Wamen UMKM Helvi Moraza menyampaikan komitmen pemerintah pusat untuk mendorong pelaku usaha lokal naik kelas. Salah satunya melalui alokasi pembiayaan tanpa agunan bagi pelaku UMKM dengan total anggaran mencapai Rp300 triliun. Kementeriannya siap memfasilitasi transformasi digital dan berkolaborasi lintas kementerian agar produk lokal dapat menembus pasar ekspor.
“Tolong rawat ini, kalau butuh dukungan tentang program ini, surati kami. Kita akan berikan yang terbaik bahwa kehadiran pemerintah itu bermanfaat bagi seluruhnya, terutama dalam pemerataan perekonomian,” kata Helvi.
Artikel Terkait
Wakil Bupati Kulon Progo, Ambar Purwoko, berharap kunjungan ini dapat memperkuat sinergi antara pusat dan daerah. Ia meminta dukungan berkelanjutan agar pelaku usaha di wilayahnya bisa bersaing di pasar yang lebih luas.

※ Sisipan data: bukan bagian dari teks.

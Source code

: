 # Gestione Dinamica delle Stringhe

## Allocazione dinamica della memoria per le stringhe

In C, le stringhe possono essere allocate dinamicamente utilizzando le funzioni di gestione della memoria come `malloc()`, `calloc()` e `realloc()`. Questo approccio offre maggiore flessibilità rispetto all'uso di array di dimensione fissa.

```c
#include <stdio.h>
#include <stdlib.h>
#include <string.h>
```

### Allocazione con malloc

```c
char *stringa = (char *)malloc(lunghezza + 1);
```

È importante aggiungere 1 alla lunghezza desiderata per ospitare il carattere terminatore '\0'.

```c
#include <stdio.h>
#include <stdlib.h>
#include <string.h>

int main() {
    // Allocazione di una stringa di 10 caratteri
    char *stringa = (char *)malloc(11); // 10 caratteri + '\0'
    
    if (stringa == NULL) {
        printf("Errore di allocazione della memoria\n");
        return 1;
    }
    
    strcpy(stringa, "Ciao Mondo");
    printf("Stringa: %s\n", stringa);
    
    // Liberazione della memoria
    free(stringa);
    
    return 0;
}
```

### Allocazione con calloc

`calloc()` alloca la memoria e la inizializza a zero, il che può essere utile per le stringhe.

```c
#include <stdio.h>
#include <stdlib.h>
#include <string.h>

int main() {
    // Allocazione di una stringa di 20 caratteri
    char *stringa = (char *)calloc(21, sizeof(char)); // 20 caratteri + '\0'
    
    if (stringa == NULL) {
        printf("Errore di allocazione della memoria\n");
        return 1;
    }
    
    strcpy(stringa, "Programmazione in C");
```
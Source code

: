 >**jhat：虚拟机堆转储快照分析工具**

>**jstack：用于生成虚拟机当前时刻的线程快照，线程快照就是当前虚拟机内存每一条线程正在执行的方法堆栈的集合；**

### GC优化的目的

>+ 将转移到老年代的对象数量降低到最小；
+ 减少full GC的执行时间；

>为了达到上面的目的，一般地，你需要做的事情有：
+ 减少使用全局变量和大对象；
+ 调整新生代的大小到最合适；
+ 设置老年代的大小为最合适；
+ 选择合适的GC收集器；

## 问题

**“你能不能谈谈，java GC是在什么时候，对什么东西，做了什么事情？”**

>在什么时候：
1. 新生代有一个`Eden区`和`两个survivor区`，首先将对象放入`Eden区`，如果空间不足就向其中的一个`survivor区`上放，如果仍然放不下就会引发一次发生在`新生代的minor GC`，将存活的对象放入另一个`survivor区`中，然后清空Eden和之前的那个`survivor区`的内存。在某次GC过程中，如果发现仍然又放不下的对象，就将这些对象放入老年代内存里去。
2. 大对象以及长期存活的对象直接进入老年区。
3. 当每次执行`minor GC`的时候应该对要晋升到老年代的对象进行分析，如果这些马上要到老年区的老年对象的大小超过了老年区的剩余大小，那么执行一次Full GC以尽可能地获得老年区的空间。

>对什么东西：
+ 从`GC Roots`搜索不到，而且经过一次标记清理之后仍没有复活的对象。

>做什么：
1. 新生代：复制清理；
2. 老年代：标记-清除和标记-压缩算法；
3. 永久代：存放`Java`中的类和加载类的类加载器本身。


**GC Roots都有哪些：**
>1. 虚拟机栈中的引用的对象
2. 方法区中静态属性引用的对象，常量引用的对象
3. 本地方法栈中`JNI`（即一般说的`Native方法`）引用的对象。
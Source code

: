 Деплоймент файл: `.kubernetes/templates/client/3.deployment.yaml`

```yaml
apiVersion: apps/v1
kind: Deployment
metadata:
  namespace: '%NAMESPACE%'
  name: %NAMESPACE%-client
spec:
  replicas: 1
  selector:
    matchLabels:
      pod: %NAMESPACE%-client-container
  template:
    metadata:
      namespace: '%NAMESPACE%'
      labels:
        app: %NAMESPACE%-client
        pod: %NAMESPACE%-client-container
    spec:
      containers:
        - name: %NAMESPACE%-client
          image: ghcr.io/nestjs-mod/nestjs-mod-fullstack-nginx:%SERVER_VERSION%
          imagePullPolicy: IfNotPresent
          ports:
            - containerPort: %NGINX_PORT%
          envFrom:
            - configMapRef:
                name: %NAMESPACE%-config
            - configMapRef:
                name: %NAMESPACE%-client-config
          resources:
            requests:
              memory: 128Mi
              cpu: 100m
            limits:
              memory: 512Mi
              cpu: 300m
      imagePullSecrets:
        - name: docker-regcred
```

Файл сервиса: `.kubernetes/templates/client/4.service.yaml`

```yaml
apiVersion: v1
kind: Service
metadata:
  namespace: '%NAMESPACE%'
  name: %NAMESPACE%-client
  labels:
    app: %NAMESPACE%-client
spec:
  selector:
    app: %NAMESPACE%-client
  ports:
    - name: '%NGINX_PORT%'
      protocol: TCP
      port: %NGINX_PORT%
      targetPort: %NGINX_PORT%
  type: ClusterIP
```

Kepala Dinas Perindustrian dan Koperasi UMKM Kulon Progo, Iffah Mufidati, mengatakan, ada sekitar 22.000 pelaku usaha binaan di Kulon Progo yang bergerak di sektor kuliner, fesyen, kerajinan, hingga jasa. Gedung PLUT ini difungsikan sebagai pusat pelayanan legalitas, pendampingan produksi, hingga pemasaran offline maupun online.
Untuk mengatasi keterbatasan dana operasional dalam membina puluhan ribu UMKM tersebut, Pemkab Kulon Progo kini mulai menggalakkan skema kolaborasi pentahelix yang melibatkan unsur pemerintah, swasta, akademisi, komunitas, dan media massa.
Perajin keripik pisang, Puji Kustiyah mengaku telah merasakan dampak langsung dari fasilitas ini. Ia mendapatkan kemudahan pengurusan legalitas usaha serta pelatihan manajemen secara gratis.
“Kegiatan ini sangat memotivasi dan membuat saya lebih optimis dalam menjalankan usaha keripik pisang, agar kedepannya lebih maju dan mampu bersaing,” ujar Puji.